# IJCP Pics.



## Mettle (Dec 29, 2003)

Some irian jaya carpet python pics... I took these with my new Nikon D50. The lighting was HORRIBLE as it was on a bookshelf in my upstairs hallway that I took them. Still they turned out okay for detail. The only manipulation they underwent was being resized.

Hopefully in the future I can set up some conditions that will be more favourable to picture taking and get some quality shots of him. Though he is a wriggly little bugger and probably wasn't the best subject for honing my camera skills. Still - learning is learning.

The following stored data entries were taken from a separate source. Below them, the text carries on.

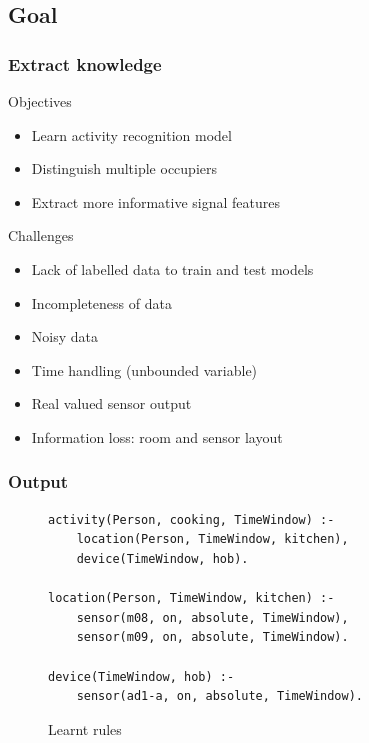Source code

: \documentclass[09pt]{beamer}
\begin{document}
\subsection{Goal}
\begin{frame}
  \frametitle{Extract knowledge}
  \begin{block}{Objectives}
    \begin{itemize}
      \item Learn activity recognition model
      \item Distinguish multiple occupiers
      \item Extract more informative signal features
    \end{itemize}
  \end{block}
  \pause
  \begin{block}{Challenges}
    \begin{itemize}
      \item Lack of labelled data to train and test models
      \item Incompleteness of data
      \item Noisy data
      \item Time handling (unbounded variable)
      \item Real valued sensor output
      \item Information loss: room and sensor layout
    \end{itemize}
  \end{block}
\end{frame}

\begin{frame}[fragile]
\frametitle{Output}
\begin{example}
\begin{figure}
\lstset{
captionpos=b,
language=HTML,
breaklines=true,
float=tb
}
\begin{lstlisting}
activity(Person, cooking, TimeWindow) :-
    location(Person, TimeWindow, kitchen),
    device(TimeWindow, hob).

location(Person, TimeWindow, kitchen) :-
    sensor(m08, on, absolute, TimeWindow),
    sensor(m09, on, absolute, TimeWindow).

device(TimeWindow, hob) :-
    sensor(ad1-a, on, absolute, TimeWindow).
\end{lstlisting}
\caption{Learnt rules\label{lst:rules}}
\end{figure}
\end{example}
\end{frame}  
\end{document}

So here he is, my ijcp, Irwin...

View attachment 126448


View attachment 126449


View attachment 126450


----------



## AKSkirmish (Jun 24, 2005)

Very nice mettle- The learning curve on these things is insane man-I've read the manual probably 5 times and dont even begin to understand alot of it yet!!!!! The photo's are good and they provide alot of detail-But you should beable to get alot better shots as time goes on man- It's a very nice start ne how mettle-

I think my next step is to get some scenery and see how they turn out!!!!

And how do you like that nikon so far-Is it more camera than you were expecting-I know right at the moment I am overwhelmed!!!!


----------



## Mettle (Dec 29, 2003)

Considering I've gotten better shots out of my Sony Cybershot, I'm not 100% pleased with these pics.







There's a lot to learn. I've been doing a lot of reading in regards to the basics of photography. It covers more than the manual... The manual is good for functionality things and how to set up the camera though.

I'm heading out tomorrow with a friend to take some shots. Hopefully I'll bring home some good ones.


----------



## psychofish (Jun 5, 2004)

Looks great. Good luck


----------



## C0Rey (Jan 7, 2006)

max size of that thing? GF wants a python, just doing some research. Im askin cause that thing looks awesome!


----------



## psychofish (Jun 5, 2004)

4-5 feet (males)

5-6 feet (females)


----------



## nswhite (Mar 23, 2005)

Very nice. Has some cool color.


----------



## Atlanta Braves Baby! (Mar 12, 2003)

Whats the temperment of these guys? Typical snappers like most carpet pythons?


----------



## AKSkirmish (Jun 24, 2005)

Mettle said:


> Considering I've gotten better shots out of my Sony Cybershot, I'm not 100% pleased with these pics.:laugh: There's a lot to learn. I've been doing a lot of reading in regards to the basics of photography. It covers more than the manual... The manual is good for functionality things and how to set up the camera though.
> 
> I'm heading out tomorrow with a friend to take some shots. Hopefully I'll bring home some good ones.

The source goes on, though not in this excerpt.